Coming back for more
As Wylie (2010) states, self-tracking applications also rely on other features that utilize either socialization or periodic rewards so as to sustain their user base. In line with these strategies, the developers of Pokémon Go have implemented features that focus on constructing meaningful interactions between users and also provide rewards and seasonal events to dedicated trainers.
Firstly, the implementation of the previously-mentioned gyms has given individuals the opportunity to socialize with other trainers. Specifically, during the creation of one’s Pokémon Go account, one has to choose one of three teams, Instinct, Valor, or Mystic.
This selection of one's team is significant, as trainers of the same team place their Pokémon in the virtual gyms so as to defend them. On the other hand, individuals representing the same team have to work together to take down gyms that have been occupied by opposing teams and populate them with their own Pokémon. In short, it is through such negotiation and interplay between the three competing teams that socialization between Pokémon Go’s users is constructed.
Serving as bonuses for constant engagement are the “shiny” Pokémon. Known as 色違い in Japanese, they are Pokémon “with different coloration to what is usual for its species” (Bulbapedia, n.d.). Shiny Pokémon are extremely rare, with an encounter rate of 1 in 450 (The Silph Road, 2018). As such, “shinies” are considered valuables prizes for some of the most hardcore Pokémon collectors. Individuals who wish to get their hands on these creatures would have to embark on endless scavenger hunts in Pokémon Go.

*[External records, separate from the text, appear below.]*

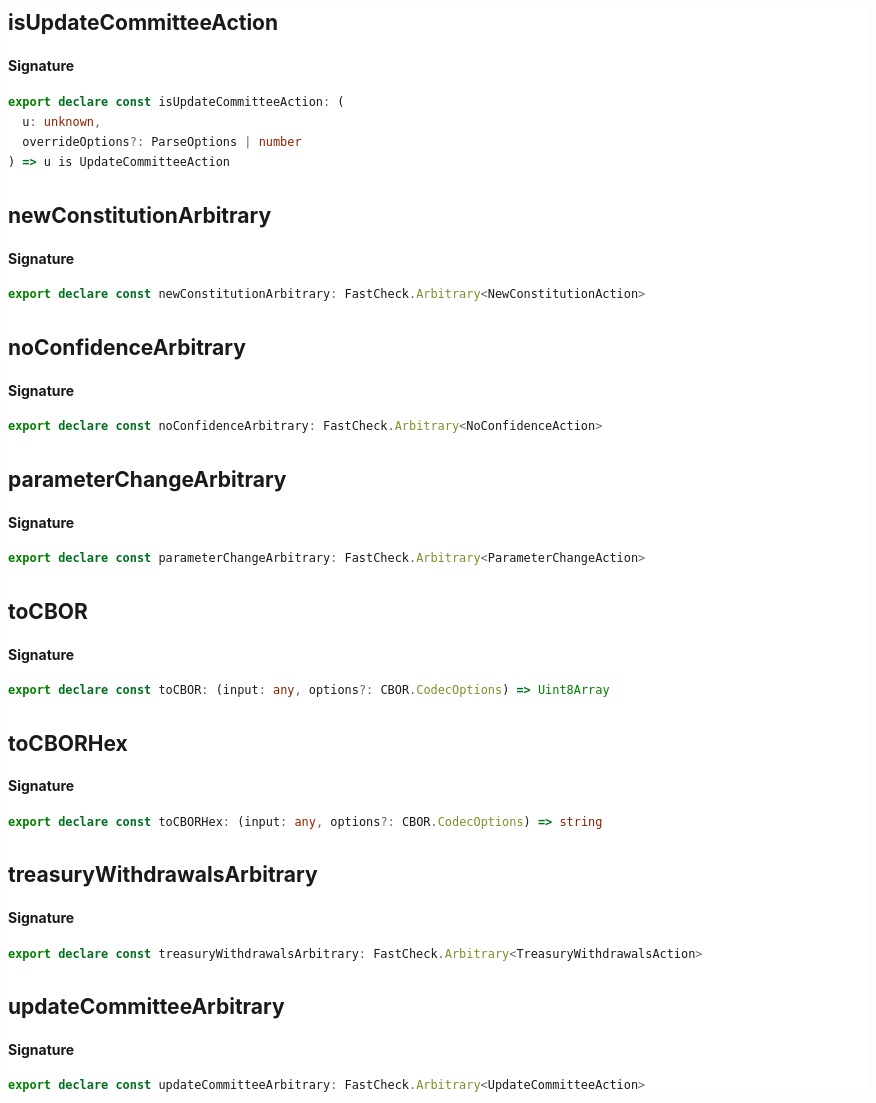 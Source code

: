 ## isUpdateCommitteeAction

**Signature**

```ts
export declare const isUpdateCommitteeAction: (
  u: unknown,
  overrideOptions?: ParseOptions | number
) => u is UpdateCommitteeAction
```

## newConstitutionArbitrary

**Signature**

```ts
export declare const newConstitutionArbitrary: FastCheck.Arbitrary<NewConstitutionAction>
```

## noConfidenceArbitrary

**Signature**

```ts
export declare const noConfidenceArbitrary: FastCheck.Arbitrary<NoConfidenceAction>
```

## parameterChangeArbitrary

**Signature**

```ts
export declare const parameterChangeArbitrary: FastCheck.Arbitrary<ParameterChangeAction>
```

## toCBOR

**Signature**

```ts
export declare const toCBOR: (input: any, options?: CBOR.CodecOptions) => Uint8Array
```

## toCBORHex

**Signature**

```ts
export declare const toCBORHex: (input: any, options?: CBOR.CodecOptions) => string
```

## treasuryWithdrawalsArbitrary

**Signature**

```ts
export declare const treasuryWithdrawalsArbitrary: FastCheck.Arbitrary<TreasuryWithdrawalsAction>
```

## updateCommitteeArbitrary

**Signature**

```ts
export declare const updateCommitteeArbitrary: FastCheck.Arbitrary<UpdateCommitteeAction>
```
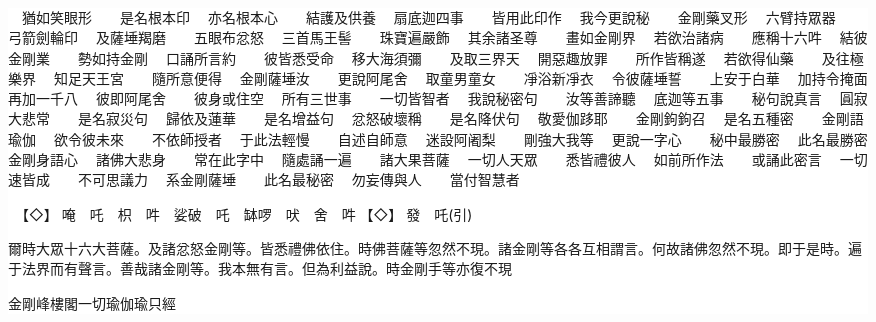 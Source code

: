 　猶如笑眼形　　是名根本印
　亦名根本心　　結護及供養
　扇底迦四事　　皆用此印作
　我今更說秘　　金剛藥叉形
　六臂持眾器　　弓箭劍輪印
　及薩埵羯磨　　五眼布忿怒
　三首馬王髻　　珠寶遍嚴飾
　其余諸圣尊　　畫如金剛界
　若欲治諸病　　應稱十六吽
　結彼金剛業　　勢如持金剛
　口誦所言約　　彼皆悉受命
　移大海須彌　　及取三界天
　開惡趣放罪　　所作皆稱遂
　若欲得仙藥　　及往極樂界
　知足天王宮　　隨所意便得
　金剛薩埵汝　　更說阿尾舍
　取童男童女　　凈浴新凈衣
　令彼薩埵誓　　上安于白華
　加持令掩面　　再加一千八
　彼即阿尾舍　　彼身或住空
　所有三世事　　一切皆智者
　我說秘密句　　汝等善諦聽
　底迦等五事　　秘句說真言
　圓寂大悲常　　是名寂災句
　歸依及蓮華　　是名增益句
　忿怒破壞稱　　是名降伏句
　敬愛伽跢耶　　金剛鉤鉤召
　是名五種密　　金剛語瑜伽
　欲令彼未來　　不依師授者
　于此法輕慢　　自述自師意
　迷設阿阇梨　　剛強大我等
　更說一字心　　秘中最勝密
　此名最勝密　　金剛身語心
　諸佛大悲身　　常在此字中
　隨處誦一遍　　諸大果菩薩
　一切人天眾　　悉皆禮彼人
　如前所作法　　或誦此密言
　一切速皆成　　不可思議力
　系金剛薩埵　　此名最秘密
　勿妄傳與人　　當付智慧者　


　【◇】
唵　吒　枳　吽　娑破　吒　缽啰　吠　舍　吽
【◇】
發　吒(引)

爾時大眾十六大菩薩。及諸忿怒金剛等。皆悉禮佛依住。時佛菩薩等忽然不現。諸金剛等各各互相謂言。何故諸佛忽然不現。即于是時。遍于法界而有聲言。善哉諸金剛等。我本無有言。但為利益說。時金剛手等亦復不現

金剛峰樓閣一切瑜伽瑜只經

Last but not least, in January 2018, Niantic introduced Community Day, which is a monthly event featuring an increased spawn of particular Pokémon and their shiny variants. During the special event, trainers are motivated to go on outdoor adventures with their peers not only to capture exquisite shiny Pokémon but also to “celebrate what it means to be part of the Pokémon Go community” (Niantic, 2020).
The water that swallows the boat is the same that bears it
In her book The Age of Surveillance Capitalism: The Fight for a Human Future at the New Frontier of Power, Shoshana Zuboff has referred to Pokémon Go as an illustrative example of surveillance capitalism, which she characterizes as a “new economic order and logic” that utilizes the collection of personal data to account for human behaviors and experiences. Furthermore, this knowledge, which oftentimes involves the interpretation, tracing, and prediction of behavioral patterns, in turn can be appropriated for advertisements and strategic marketing purposes (2019).
It is certainly difficult to deny that Zuboff’s standpoint, which perceives Pokémon Go as an instrument of manipulation and exploitation of individual’s private information, is viable. Yet as this article’s investigation has shown, the application could be more optimistically viewed as a gamified self tracking application that enables individuals to gain quantifiable data about their physical activities and work towards better versions of themselves.
All things considered, while it is tempting for journalists and scholars concerned with surveillance and privacy to conclude that Pokémon Go is a potential invasion of privacy that governments or corporations could capitalize on, the application's positive impacts should not be neglected.